(Stored items)
◇ ◇ ◇ ◇ ◇ ◇ ◇

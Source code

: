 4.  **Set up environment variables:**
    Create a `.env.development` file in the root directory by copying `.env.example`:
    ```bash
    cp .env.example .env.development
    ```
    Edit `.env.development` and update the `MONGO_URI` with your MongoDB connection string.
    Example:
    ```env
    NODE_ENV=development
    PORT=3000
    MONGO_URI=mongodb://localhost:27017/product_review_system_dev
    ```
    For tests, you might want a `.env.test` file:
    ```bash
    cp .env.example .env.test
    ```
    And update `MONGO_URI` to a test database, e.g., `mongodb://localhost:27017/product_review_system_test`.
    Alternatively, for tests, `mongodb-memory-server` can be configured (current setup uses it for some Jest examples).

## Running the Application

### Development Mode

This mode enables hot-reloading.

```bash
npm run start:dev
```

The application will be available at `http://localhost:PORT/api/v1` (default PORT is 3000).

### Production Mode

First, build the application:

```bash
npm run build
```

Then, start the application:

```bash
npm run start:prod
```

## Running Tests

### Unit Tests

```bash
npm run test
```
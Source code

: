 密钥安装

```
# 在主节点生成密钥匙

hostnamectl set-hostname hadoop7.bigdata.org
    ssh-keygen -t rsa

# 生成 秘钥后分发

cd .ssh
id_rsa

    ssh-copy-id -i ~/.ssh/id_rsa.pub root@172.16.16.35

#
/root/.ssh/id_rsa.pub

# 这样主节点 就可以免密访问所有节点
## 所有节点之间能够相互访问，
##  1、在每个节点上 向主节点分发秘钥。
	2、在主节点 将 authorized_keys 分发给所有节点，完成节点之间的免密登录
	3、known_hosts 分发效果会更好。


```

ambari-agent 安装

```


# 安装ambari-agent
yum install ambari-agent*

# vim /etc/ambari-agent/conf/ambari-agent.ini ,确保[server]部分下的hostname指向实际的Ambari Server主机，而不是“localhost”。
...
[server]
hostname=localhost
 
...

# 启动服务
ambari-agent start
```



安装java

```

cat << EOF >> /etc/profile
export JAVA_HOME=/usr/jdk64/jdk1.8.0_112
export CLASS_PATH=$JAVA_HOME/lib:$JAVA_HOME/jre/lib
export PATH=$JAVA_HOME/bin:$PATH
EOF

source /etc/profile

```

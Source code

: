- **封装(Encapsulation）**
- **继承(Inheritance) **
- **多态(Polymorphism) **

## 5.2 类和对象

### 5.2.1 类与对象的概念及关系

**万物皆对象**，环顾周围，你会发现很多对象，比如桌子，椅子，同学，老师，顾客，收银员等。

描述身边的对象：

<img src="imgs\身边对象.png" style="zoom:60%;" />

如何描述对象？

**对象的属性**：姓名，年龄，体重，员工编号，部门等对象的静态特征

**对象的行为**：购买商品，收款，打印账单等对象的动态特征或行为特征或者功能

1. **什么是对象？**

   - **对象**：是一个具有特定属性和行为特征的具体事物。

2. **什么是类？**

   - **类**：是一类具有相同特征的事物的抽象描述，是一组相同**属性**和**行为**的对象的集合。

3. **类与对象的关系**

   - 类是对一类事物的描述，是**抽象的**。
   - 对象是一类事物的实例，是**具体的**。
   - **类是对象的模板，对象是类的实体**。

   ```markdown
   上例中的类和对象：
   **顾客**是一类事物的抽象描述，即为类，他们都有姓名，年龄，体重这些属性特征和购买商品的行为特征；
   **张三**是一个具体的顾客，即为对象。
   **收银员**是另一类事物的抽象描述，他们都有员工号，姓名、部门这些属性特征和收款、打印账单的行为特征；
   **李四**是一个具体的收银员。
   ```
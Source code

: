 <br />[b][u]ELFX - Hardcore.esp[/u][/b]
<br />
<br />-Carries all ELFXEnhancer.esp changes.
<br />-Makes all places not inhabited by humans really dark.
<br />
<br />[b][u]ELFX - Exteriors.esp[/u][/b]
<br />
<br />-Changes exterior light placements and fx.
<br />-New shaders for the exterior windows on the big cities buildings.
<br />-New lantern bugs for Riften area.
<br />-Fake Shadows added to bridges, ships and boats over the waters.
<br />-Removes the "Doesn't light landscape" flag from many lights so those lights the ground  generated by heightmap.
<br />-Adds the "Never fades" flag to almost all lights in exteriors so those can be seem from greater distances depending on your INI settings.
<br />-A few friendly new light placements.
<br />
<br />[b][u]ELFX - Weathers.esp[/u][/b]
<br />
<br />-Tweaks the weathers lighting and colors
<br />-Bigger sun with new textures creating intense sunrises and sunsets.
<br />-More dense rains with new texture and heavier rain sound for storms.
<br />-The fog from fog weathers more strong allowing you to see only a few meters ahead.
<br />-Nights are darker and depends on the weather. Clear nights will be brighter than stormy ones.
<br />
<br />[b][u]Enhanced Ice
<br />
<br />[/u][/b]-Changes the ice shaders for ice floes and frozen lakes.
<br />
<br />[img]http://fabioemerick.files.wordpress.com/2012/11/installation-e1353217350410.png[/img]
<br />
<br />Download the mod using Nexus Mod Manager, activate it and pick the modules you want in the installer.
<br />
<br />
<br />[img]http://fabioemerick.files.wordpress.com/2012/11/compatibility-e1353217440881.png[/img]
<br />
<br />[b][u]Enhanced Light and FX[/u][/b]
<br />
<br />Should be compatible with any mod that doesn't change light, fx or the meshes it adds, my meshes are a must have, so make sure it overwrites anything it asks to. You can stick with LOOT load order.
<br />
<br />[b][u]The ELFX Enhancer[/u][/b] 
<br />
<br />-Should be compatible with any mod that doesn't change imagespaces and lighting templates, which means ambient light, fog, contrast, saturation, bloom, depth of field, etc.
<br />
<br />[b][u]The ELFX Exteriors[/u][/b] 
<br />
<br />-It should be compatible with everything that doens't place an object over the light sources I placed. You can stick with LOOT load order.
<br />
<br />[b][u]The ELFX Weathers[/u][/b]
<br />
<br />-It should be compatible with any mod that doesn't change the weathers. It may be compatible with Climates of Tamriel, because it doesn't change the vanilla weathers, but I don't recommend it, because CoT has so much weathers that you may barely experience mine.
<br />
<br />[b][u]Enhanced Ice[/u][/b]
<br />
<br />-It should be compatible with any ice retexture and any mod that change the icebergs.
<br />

◇ ◇ ◇ ◇ ◇ ◇ ◇

• [WORK ORDER] This task calls for an exact reproduction of the lines that start at the one containing "<br />[b][u]The ELFX Enhancer[/u][/b]" and continue to the end of the entries above.

• [RESPONSE TO THIS TASK]
<br />[b][u]The ELFX Enhancer[/u][/b] 
<br />
<br />-Should be compatible with any mod that doesn't change imagespaces and lighting templates, which means ambient light, fog, contrast, saturation, bloom, depth of field, etc.
<br />
<br />[b][u]The ELFX Exteriors[/u][/b] 
<br />
<br />-It should be compatible with everything that doens't place an object over the light sources I placed. You can stick with LOOT load order.
<br />
<br />[b][u]The ELFX Weathers[/u][/b]
<br />
<br />-It should be compatible with any mod that doesn't change the weathers. It may be compatible with Climates of Tamriel, because it doesn't change the vanilla weathers, but I don't recommend it, because CoT has so much weathers that you may barely experience mine.
<br />
<br />[b][u]Enhanced Ice[/u][/b]
<br />
<br />-It should be compatible with any ice retexture and any mod that change the icebergs.
<br />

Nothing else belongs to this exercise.